MORNING CONSTITUTIONAL 08/04/11

Now about this Bird Bath controversy.

Claim 1: My son keeps having crows trying to attack him. He’s afraid to go out in the yard.

Response: Your son will eventually be taken by these crows to a terrible cave, high in the dark mountains that overlook our town and devoured alive. His fate has nothing to do with my bird bath.

Claim 2: Your bird bath is haunted/invites evil spirits into the neighborhood.

Response: My bird bath is not evil. What you are seeing are squirrels and/or orphaned children who also enjoy the opportunity to wash filth off their bodies.

Claim 3: If I drink from your bird bath I will turn into a bird.

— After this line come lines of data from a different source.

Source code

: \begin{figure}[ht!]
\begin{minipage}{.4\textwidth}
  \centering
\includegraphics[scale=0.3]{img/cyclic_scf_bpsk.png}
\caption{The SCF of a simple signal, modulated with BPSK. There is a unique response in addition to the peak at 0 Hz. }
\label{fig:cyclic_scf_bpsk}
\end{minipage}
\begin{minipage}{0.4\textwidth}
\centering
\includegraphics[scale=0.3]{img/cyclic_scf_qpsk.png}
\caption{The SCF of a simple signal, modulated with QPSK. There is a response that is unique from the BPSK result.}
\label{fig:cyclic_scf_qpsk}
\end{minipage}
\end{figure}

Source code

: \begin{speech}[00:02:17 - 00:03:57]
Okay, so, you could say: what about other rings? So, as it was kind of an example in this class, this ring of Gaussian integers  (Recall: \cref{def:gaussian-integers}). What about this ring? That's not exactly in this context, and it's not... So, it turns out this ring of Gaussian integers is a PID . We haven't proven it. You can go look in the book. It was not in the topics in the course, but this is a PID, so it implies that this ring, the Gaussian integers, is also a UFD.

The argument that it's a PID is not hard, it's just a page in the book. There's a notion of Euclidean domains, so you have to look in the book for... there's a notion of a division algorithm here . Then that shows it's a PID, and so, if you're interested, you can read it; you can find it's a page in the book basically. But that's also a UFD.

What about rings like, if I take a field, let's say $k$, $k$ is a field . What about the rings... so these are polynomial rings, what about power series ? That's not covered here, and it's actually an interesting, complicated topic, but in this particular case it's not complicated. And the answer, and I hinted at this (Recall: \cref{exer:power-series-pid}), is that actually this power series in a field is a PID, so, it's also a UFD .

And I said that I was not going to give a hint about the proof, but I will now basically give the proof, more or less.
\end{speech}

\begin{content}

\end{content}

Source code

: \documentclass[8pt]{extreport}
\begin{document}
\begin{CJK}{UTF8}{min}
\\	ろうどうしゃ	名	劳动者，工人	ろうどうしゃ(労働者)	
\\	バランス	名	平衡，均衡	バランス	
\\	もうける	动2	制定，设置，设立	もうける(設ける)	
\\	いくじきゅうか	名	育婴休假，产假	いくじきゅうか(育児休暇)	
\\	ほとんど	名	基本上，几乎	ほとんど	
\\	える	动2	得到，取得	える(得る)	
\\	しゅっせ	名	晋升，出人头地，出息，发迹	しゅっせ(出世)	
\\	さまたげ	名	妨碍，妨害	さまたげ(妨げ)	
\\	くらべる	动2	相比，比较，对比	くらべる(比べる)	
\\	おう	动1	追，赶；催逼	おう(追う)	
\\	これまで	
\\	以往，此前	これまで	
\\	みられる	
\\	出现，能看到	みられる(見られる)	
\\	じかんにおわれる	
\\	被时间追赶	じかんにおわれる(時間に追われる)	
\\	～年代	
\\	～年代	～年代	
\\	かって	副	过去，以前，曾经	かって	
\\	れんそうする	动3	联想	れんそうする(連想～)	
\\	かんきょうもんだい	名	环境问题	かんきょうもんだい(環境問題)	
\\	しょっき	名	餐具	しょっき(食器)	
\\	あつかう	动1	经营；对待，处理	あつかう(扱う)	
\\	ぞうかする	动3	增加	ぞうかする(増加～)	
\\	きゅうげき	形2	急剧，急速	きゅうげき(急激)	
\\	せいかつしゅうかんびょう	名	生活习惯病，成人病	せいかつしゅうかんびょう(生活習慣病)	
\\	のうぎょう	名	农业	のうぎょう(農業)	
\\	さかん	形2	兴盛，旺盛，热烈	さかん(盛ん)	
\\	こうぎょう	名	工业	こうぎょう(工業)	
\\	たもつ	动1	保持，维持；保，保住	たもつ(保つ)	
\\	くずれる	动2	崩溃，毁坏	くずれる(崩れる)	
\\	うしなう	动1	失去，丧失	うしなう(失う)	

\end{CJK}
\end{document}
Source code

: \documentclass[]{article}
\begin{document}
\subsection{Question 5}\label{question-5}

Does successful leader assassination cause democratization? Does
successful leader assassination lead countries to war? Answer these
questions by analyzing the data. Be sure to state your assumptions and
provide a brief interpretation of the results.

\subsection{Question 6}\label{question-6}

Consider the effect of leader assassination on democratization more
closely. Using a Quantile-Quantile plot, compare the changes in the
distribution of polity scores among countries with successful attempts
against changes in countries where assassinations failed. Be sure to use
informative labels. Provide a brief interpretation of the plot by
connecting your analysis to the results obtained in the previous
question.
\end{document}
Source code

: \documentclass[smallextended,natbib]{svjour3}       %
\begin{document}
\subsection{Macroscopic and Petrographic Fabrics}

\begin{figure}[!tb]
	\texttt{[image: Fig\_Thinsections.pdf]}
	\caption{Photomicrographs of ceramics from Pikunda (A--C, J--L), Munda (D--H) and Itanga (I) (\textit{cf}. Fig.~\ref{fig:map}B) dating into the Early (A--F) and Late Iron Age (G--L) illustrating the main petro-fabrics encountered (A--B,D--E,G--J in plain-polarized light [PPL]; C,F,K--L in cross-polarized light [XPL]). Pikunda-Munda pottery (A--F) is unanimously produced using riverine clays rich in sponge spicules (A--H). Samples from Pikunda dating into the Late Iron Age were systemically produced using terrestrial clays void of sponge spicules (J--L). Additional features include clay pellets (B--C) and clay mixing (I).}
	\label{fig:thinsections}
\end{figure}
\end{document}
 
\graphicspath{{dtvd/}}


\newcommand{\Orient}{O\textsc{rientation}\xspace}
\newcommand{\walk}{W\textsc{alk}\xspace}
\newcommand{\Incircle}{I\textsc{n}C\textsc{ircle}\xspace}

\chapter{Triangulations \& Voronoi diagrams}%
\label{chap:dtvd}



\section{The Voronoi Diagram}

Response: False. Try as you might you will not turn into a bird after drinking from my or any other bird bath. You will however, wake up with a thick white layer of foam over and inside your mouth that will take three days to clear up.

Claim 4: I am trying to poison the birds in the neighborhood.

Response: I fill my bird bath with harmless water. If I were trying to hurt the birds I’d fill it with vinegar which would turn the birds to stone mid-flight, sending them crashing through your windshield.

In Conclusion:
Bird Baths are not for everyone. If you are thinking of installing a bird bath on your property just give up now. Ultimately, birds love being filthy and your neighbors enjoy their superstitions and you’re probably better off just unrolling a sleeping bag in the living room leaving your property improvement plans at that.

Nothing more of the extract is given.